(What needs to be done):
In the entries below, find the line with "int desafioUm = 5;" and the line with "Quais valores serão". Return those two lines and all lines between them, exactly.
*****
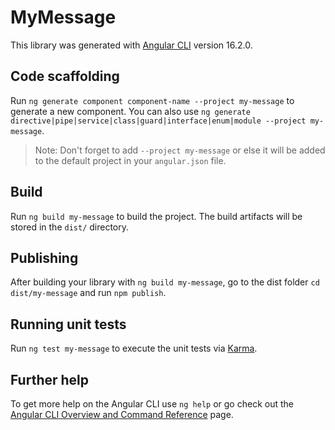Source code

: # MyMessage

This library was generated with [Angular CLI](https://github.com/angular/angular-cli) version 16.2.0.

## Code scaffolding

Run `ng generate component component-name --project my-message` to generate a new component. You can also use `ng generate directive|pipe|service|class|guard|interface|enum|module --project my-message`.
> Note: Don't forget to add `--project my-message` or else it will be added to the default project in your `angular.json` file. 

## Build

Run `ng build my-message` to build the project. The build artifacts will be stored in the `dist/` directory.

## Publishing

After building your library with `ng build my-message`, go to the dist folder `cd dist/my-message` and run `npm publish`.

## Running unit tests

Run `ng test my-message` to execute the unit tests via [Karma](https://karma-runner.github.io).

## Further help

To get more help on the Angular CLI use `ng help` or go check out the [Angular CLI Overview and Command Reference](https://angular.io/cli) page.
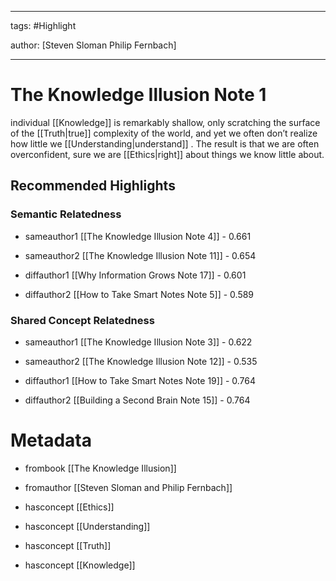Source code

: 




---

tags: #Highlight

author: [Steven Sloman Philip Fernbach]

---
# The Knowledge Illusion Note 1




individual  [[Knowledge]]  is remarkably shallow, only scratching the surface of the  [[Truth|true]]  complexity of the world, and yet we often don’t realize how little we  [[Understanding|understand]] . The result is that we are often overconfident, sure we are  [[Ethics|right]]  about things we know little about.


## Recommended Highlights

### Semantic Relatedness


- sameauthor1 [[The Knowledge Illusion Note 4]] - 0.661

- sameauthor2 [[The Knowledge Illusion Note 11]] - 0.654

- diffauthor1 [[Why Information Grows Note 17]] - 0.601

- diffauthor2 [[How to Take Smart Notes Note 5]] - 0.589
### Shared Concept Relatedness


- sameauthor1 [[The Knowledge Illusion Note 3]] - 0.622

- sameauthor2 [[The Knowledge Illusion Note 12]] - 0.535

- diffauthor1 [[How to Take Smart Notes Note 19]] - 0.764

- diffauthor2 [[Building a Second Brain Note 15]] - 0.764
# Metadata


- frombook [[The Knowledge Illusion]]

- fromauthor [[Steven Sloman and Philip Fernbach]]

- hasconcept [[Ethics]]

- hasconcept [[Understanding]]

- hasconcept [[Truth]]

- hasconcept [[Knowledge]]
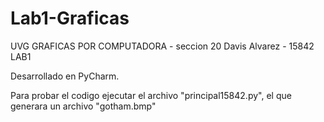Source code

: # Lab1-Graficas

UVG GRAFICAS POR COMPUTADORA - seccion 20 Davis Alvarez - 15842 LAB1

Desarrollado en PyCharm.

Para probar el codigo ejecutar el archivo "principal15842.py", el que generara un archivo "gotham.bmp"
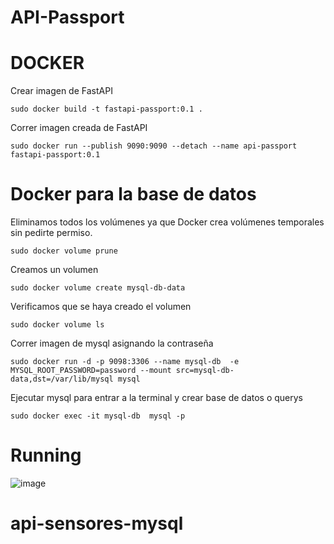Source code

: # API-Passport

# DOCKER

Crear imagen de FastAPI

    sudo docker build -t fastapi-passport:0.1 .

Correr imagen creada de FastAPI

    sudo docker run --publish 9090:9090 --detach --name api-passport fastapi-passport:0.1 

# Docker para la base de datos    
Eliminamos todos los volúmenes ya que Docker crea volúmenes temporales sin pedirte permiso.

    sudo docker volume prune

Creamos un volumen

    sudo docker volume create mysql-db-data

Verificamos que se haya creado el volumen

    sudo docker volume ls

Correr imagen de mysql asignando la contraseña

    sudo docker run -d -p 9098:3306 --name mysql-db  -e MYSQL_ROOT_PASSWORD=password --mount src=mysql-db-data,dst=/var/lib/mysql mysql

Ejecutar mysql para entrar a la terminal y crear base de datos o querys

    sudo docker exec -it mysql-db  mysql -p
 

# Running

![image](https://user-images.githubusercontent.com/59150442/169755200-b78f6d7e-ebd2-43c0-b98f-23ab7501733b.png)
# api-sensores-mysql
*****
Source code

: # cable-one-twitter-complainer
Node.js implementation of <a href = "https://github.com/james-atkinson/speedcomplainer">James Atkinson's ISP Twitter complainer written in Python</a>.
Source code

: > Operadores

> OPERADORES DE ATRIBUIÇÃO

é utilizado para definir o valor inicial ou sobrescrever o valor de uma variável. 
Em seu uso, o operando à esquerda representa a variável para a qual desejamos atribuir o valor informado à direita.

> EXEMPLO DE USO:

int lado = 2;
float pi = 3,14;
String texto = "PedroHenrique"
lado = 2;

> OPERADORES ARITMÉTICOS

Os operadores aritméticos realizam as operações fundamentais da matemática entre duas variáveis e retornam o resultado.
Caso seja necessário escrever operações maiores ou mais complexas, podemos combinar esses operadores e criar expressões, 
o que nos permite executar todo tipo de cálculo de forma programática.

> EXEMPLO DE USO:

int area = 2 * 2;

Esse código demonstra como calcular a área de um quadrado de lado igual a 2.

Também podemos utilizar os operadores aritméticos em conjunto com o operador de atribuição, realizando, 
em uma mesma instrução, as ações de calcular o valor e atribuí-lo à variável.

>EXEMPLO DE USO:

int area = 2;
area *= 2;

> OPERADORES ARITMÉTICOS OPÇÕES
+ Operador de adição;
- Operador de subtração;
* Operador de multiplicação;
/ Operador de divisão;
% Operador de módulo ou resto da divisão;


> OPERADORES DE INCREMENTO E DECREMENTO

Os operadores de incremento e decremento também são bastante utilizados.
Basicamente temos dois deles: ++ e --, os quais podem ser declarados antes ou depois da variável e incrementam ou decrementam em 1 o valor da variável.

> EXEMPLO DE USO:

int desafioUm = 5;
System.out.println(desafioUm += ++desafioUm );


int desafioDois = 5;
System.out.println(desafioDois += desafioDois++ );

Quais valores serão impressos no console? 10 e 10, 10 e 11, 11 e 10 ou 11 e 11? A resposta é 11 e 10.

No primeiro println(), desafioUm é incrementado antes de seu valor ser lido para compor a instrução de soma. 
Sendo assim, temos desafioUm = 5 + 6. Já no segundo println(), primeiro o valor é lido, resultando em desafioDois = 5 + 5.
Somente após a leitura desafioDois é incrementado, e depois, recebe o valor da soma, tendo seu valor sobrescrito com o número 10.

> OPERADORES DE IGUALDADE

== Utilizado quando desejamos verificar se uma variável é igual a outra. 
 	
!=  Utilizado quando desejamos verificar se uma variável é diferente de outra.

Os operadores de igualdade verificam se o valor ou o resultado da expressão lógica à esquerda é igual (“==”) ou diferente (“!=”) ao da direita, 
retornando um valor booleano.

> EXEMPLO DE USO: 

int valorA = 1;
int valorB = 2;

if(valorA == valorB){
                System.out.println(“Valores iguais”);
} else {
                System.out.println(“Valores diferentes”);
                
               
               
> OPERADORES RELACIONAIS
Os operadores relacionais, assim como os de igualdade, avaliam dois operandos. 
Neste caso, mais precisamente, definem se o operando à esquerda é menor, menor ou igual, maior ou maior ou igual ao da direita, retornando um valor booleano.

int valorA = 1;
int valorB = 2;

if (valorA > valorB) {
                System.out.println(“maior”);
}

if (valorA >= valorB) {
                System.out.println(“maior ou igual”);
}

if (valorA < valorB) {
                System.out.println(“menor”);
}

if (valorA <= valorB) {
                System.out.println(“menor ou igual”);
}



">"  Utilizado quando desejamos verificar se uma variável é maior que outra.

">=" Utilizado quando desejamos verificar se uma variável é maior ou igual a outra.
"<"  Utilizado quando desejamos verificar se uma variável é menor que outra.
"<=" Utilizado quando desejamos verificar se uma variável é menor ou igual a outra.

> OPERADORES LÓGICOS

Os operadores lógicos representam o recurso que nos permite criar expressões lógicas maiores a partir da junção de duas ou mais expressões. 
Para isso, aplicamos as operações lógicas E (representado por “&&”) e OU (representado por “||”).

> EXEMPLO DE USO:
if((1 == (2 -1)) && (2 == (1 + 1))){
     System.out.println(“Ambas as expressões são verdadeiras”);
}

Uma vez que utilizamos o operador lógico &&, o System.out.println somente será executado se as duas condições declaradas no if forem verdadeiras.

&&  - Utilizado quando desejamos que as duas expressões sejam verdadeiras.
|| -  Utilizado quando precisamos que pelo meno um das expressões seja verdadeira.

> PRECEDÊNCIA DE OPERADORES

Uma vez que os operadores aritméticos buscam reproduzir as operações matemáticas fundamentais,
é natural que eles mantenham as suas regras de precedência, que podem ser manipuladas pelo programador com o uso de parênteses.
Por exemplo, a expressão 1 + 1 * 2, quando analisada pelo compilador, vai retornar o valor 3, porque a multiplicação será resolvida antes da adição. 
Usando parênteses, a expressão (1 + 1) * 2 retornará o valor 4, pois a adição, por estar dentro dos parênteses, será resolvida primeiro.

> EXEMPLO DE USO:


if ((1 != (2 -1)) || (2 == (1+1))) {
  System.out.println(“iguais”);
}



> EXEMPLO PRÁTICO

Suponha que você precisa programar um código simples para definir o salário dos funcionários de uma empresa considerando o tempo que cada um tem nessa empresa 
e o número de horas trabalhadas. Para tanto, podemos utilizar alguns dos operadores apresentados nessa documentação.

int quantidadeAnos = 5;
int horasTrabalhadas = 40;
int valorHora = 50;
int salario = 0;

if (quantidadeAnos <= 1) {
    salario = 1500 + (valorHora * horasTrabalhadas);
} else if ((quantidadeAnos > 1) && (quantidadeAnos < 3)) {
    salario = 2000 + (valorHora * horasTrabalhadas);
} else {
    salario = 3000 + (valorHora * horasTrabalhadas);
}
*****
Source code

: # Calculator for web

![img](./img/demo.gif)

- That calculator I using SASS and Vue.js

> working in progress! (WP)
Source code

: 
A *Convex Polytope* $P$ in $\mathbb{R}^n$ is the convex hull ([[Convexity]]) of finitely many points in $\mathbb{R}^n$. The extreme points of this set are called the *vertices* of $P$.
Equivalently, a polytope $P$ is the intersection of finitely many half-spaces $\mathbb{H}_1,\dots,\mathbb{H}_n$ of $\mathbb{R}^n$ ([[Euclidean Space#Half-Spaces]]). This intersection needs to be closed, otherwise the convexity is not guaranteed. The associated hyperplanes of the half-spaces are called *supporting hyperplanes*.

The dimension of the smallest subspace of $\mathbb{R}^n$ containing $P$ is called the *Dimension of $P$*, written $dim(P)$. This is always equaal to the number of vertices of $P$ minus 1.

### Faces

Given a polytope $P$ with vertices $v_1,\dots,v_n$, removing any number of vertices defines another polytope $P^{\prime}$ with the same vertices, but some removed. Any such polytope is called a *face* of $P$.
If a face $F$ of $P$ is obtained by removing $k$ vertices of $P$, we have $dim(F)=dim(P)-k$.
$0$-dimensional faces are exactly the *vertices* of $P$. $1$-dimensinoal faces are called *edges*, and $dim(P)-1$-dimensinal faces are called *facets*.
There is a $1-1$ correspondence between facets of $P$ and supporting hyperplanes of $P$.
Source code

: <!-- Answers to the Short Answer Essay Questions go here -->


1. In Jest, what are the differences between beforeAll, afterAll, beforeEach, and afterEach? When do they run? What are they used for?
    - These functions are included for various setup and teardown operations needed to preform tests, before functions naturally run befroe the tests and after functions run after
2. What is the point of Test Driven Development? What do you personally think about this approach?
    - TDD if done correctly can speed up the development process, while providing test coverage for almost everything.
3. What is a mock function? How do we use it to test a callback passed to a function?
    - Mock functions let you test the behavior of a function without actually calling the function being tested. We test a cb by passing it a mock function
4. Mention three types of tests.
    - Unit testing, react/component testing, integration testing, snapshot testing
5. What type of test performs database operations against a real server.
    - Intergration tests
*****
(Problem solution):
int desafioUm = 5;
System.out.println(desafioUm += ++desafioUm );


int desafioDois = 5;
System.out.println(desafioDois += desafioDois++ );

Quais valores serão impressos no console? 10 e 10, 10 e 11, 11 e 10 ou 11 e 11? A resposta é 11 e 10.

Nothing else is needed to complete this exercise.